– ¿Son la gente que me está buscando?
– Sí, haga el favor de pasar -respondió Whitey.
Al jefe Burden le faltaba un año para cumplir los treinta años de servicio, y lo parecía. Tenía esos ojos húmedos y lechosos tan característicos de la gente que ha visto más del mundo y de sí mismo de lo que deseaba, y movía su cuerpo alto y fofo como si prefiriera ir hacia atrás y no hacia delante, como si sus articulaciones estuvieran en guerra con el cerebro, y el cerebro sólo quisiera salir de todo aquello. Hacía siete años que se encargaba de la Oficina de Objetos Perdidos, pero antes había sido uno de los agentes más importantes del Departamento Estatal de Policía. Se había preparado para el puesto de coronel, y había conseguido ascender de la Unidad de Narcóticos a la de Homicidios, y de ésta a la de Delitos Mayores sin un solo percance hasta que un día, según cuentan, se despertó asustado.
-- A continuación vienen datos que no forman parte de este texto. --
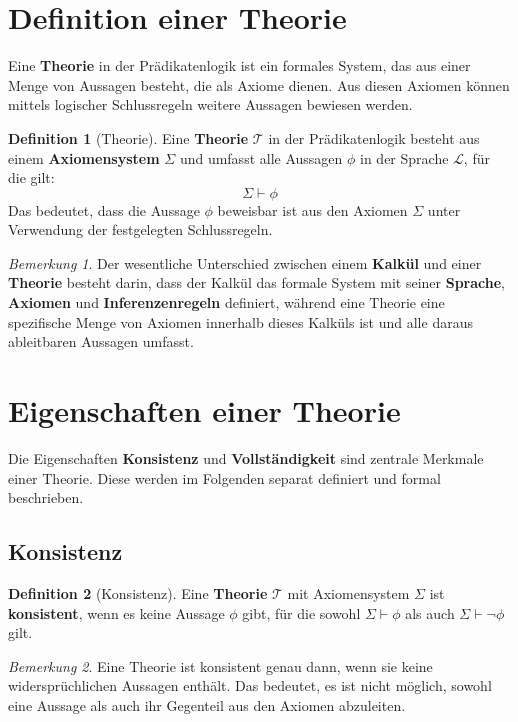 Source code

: \documentclass{book}
\theoremstyle{plain}
\theoremstyle{remark}
\newtheorem*{remark}{Bemerkung}
\theoremstyle{definition}
\newtheorem{definition}{Definition}[section]
\begin{document}
\section{Definition einer Theorie}

Eine \textbf{Theorie} in der Prädikatenlogik ist ein formales System, das aus einer Menge von Aussagen besteht, die als Axiome dienen. Aus diesen Axiomen können mittels logischer Schlussregeln weitere Aussagen bewiesen werden.

\begin{definition}[Theorie]
Eine \textbf{Theorie} \(\mathcal{T}\) in der Prädikatenlogik besteht aus einem \textbf{Axiomensystem} \(\Sigma\) und umfasst alle Aussagen \(\phi\) in der Sprache \(\mathcal{L}\), für die gilt:
\[
\Sigma \vdash \phi
\]
Das bedeutet, dass die Aussage \(\phi\) beweisbar ist aus den Axiomen \(\Sigma\) unter Verwendung der festgelegten Schlussregeln.
\end{definition}

\begin{remark}
Der wesentliche Unterschied zwischen einem \textbf{Kalkül} und einer \textbf{Theorie} besteht darin, dass der Kalkül das formale System mit seiner \textbf{Sprache}, \textbf{Axiomen} und \textbf{Inferenzenregeln} definiert, während eine Theorie eine spezifische Menge von Axiomen innerhalb dieses Kalküls ist und alle daraus ableitbaren Aussagen umfasst.
\end{remark}

\section{Eigenschaften einer Theorie}

Die Eigenschaften \textbf{Konsistenz} und \textbf{Vollständigkeit} sind zentrale Merkmale einer Theorie. Diese werden im Folgenden separat definiert und formal beschrieben.

\subsection{Konsistenz}

\begin{definition}[Konsistenz]
Eine \textbf{Theorie} \(\mathcal{T}\) mit Axiomensystem \(\Sigma\) ist \textbf{konsistent}, wenn es keine Aussage \(\phi\) gibt, für die sowohl \(\Sigma \vdash \phi\) als auch \(\Sigma \vdash \neg \phi\) gilt.
\end{definition}

\begin{remark}
Eine Theorie ist konsistent genau dann, wenn sie keine widersprüchlichen Aussagen enthält. Das bedeutet, es ist nicht möglich, sowohl eine Aussage als auch ihr Gegenteil aus den Axiomen abzuleiten.
\end{remark}
\end{document}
Era una enfermedad que por lo general padecían los policías que trabajaban de paisano, y a veces los agentes de tráfico, que de repente no podían parar a un solo coche más, tan convencidos como estaban que el conductor llevaba una pistola en la mano y no tenía nada que perder. Pero, de un modo u otro, el oficial Burden también se contagió, y empezó a ser el último en salir por la puerta y en responder a las llamadas, y se quedó paralizado en el escalafón mientras los demás seguían subiendo.
Tomó asiento junto al escritorio de Sean, desprendiendo un aire a fruta podrida, y hojeó el calendario del Sporting News que Sean tenía sobre la mesa, a pesar de que las hojas eran del mes de marzo.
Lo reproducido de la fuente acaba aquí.